Collection entries:
-------------------------
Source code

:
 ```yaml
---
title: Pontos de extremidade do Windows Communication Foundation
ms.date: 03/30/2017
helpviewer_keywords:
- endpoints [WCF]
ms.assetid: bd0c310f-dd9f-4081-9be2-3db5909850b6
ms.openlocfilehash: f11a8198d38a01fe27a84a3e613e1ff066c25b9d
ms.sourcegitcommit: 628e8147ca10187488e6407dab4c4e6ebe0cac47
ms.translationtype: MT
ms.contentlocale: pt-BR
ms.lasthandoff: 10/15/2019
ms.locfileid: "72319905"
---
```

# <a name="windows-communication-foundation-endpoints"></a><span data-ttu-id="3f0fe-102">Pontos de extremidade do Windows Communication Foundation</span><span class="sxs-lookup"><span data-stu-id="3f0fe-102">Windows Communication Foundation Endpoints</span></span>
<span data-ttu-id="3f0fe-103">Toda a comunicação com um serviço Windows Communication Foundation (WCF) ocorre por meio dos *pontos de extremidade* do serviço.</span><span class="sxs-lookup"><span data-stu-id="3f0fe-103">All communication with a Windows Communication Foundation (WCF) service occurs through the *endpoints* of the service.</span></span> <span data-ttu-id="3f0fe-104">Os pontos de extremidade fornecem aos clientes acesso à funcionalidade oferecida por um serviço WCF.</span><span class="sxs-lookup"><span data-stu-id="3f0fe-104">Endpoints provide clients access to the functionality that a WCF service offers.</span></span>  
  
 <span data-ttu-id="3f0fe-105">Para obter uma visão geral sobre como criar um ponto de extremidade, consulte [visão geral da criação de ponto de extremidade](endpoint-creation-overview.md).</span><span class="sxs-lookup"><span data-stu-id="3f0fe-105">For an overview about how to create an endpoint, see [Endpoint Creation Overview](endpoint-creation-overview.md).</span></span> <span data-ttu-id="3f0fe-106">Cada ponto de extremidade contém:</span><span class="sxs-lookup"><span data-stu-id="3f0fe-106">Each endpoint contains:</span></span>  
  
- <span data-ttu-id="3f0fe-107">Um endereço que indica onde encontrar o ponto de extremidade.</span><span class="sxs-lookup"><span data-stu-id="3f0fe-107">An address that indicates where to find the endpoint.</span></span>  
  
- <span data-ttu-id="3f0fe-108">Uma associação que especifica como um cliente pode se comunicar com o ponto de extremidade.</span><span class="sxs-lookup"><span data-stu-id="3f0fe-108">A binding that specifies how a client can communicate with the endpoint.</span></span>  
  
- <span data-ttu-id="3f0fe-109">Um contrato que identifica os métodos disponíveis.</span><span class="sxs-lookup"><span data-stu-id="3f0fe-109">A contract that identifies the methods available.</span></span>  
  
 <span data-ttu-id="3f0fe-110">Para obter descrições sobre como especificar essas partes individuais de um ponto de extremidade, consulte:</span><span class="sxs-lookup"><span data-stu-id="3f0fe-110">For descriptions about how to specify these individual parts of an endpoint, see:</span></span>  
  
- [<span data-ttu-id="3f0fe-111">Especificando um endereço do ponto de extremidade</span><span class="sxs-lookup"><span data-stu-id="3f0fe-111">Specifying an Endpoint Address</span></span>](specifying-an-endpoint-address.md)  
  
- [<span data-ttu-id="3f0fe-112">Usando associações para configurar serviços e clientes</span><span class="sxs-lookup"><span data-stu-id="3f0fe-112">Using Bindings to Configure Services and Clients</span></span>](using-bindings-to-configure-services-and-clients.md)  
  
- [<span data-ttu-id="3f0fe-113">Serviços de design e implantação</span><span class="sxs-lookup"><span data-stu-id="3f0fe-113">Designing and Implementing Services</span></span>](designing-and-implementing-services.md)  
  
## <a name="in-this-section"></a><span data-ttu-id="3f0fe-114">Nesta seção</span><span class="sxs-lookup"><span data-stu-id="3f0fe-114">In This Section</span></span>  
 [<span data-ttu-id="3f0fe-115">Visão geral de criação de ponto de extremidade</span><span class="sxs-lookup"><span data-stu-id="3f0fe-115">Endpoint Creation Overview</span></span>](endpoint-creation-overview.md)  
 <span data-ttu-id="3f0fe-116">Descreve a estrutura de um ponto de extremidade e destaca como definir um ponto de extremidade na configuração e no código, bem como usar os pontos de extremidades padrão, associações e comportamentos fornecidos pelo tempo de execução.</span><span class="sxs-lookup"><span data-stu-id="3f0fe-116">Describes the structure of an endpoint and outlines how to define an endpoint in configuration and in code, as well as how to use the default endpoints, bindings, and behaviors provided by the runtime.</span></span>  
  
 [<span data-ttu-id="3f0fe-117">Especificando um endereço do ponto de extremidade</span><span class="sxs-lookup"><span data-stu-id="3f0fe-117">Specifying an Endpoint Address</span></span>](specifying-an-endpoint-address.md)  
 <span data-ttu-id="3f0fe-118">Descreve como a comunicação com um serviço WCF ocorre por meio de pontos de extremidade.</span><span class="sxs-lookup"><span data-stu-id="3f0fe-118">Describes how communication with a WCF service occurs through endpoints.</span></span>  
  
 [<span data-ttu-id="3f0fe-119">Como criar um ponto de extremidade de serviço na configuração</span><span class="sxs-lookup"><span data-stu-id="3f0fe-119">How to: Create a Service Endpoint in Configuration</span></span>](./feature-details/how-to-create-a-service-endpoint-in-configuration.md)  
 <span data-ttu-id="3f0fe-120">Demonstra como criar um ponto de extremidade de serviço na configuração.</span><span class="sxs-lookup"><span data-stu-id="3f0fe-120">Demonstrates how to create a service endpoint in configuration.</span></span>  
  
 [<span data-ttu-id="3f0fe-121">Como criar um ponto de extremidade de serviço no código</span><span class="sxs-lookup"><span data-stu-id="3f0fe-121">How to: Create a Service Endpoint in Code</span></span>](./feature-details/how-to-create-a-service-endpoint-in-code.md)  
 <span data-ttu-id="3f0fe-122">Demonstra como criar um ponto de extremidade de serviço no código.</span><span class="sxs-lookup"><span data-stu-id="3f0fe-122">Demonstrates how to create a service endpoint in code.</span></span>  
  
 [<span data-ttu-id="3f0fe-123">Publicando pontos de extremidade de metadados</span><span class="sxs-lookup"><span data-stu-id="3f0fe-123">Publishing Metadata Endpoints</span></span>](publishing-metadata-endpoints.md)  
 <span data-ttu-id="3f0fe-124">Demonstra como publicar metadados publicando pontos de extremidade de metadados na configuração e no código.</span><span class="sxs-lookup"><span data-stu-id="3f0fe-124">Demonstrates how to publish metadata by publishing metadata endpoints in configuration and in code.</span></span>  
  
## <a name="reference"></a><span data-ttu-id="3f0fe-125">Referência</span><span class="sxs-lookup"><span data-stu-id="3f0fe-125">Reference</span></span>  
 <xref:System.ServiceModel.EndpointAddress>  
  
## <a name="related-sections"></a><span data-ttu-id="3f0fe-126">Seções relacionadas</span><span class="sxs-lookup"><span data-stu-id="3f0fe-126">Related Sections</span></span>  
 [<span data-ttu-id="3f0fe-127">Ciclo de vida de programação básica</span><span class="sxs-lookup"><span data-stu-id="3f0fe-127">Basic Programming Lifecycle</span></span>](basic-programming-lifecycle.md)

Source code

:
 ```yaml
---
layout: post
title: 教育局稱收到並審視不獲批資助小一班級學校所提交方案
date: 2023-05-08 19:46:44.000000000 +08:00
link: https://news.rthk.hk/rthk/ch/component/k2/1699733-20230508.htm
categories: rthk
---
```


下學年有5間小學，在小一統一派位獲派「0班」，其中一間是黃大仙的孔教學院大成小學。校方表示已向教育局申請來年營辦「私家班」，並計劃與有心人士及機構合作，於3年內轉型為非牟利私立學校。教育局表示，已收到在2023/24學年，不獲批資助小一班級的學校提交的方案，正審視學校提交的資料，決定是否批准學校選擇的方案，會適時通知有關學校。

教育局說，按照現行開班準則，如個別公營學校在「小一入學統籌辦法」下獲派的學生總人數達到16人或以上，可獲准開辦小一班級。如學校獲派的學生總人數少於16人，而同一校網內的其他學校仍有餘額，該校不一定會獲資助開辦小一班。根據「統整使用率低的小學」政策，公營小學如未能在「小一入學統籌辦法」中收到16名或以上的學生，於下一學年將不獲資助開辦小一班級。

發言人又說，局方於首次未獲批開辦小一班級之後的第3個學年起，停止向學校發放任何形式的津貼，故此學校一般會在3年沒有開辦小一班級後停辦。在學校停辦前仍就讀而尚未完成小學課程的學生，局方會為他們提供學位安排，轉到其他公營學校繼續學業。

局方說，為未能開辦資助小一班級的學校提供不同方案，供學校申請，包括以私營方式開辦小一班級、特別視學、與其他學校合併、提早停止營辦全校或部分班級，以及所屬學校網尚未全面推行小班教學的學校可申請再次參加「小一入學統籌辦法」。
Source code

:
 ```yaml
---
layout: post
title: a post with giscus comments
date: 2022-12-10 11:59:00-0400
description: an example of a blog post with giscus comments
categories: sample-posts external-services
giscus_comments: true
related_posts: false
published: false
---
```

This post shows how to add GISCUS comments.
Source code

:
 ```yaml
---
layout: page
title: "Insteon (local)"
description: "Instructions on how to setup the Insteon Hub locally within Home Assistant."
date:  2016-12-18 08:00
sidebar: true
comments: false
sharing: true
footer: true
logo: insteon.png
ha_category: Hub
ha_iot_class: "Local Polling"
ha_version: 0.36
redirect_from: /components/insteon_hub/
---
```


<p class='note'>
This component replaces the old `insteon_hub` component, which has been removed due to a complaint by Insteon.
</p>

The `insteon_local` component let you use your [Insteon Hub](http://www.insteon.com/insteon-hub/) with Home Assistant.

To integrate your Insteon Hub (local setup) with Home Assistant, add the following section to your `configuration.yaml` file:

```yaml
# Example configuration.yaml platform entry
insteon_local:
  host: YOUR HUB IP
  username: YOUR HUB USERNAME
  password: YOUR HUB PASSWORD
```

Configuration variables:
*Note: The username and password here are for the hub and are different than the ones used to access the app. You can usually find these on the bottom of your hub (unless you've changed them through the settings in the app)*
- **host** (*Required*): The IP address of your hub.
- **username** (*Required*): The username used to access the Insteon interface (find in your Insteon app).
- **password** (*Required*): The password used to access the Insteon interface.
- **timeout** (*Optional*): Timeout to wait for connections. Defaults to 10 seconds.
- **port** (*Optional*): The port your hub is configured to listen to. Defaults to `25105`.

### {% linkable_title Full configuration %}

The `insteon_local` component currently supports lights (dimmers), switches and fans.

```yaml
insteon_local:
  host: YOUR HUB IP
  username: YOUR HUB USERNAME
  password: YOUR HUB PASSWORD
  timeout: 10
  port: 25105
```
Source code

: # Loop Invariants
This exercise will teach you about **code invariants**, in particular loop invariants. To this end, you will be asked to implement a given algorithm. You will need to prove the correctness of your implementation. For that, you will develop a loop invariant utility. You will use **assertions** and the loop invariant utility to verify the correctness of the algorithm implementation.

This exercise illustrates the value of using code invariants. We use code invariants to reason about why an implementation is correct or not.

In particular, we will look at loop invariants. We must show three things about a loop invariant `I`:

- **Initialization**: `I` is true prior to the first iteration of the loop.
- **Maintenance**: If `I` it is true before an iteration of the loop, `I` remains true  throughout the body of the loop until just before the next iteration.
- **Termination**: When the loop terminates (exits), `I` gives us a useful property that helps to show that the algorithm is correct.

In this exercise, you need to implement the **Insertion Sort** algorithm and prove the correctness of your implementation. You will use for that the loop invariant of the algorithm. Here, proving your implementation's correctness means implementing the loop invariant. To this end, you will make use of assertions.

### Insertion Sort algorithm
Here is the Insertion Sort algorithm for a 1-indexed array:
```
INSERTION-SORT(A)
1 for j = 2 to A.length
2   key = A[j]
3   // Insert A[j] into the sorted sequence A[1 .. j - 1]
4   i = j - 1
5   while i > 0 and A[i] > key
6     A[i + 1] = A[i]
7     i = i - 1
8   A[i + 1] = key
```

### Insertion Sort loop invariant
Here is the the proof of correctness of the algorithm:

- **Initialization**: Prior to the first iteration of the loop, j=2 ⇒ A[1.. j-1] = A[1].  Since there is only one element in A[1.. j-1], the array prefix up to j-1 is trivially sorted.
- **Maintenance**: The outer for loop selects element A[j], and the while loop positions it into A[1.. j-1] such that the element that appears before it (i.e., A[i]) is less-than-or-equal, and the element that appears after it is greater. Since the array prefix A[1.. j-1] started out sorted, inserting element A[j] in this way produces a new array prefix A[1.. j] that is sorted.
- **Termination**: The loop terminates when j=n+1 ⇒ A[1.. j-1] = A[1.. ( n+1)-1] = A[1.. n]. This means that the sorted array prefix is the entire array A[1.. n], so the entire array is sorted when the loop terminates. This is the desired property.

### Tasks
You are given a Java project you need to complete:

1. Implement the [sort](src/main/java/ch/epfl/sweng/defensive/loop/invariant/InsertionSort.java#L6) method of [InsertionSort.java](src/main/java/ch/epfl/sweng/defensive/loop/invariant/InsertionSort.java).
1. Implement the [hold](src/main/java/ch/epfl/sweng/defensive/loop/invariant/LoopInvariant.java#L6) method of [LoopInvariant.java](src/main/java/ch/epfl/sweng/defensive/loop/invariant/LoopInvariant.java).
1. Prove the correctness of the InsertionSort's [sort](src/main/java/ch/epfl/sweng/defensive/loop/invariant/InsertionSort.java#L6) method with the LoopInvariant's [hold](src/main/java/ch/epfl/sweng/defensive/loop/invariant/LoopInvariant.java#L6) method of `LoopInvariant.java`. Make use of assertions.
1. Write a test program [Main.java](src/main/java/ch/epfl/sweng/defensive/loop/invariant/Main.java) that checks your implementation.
-------------------------
■ **Problem details**
Determine the number of lines in the data above that include the word "using", then answer with that number alone.

■ **Response for this exercise**
2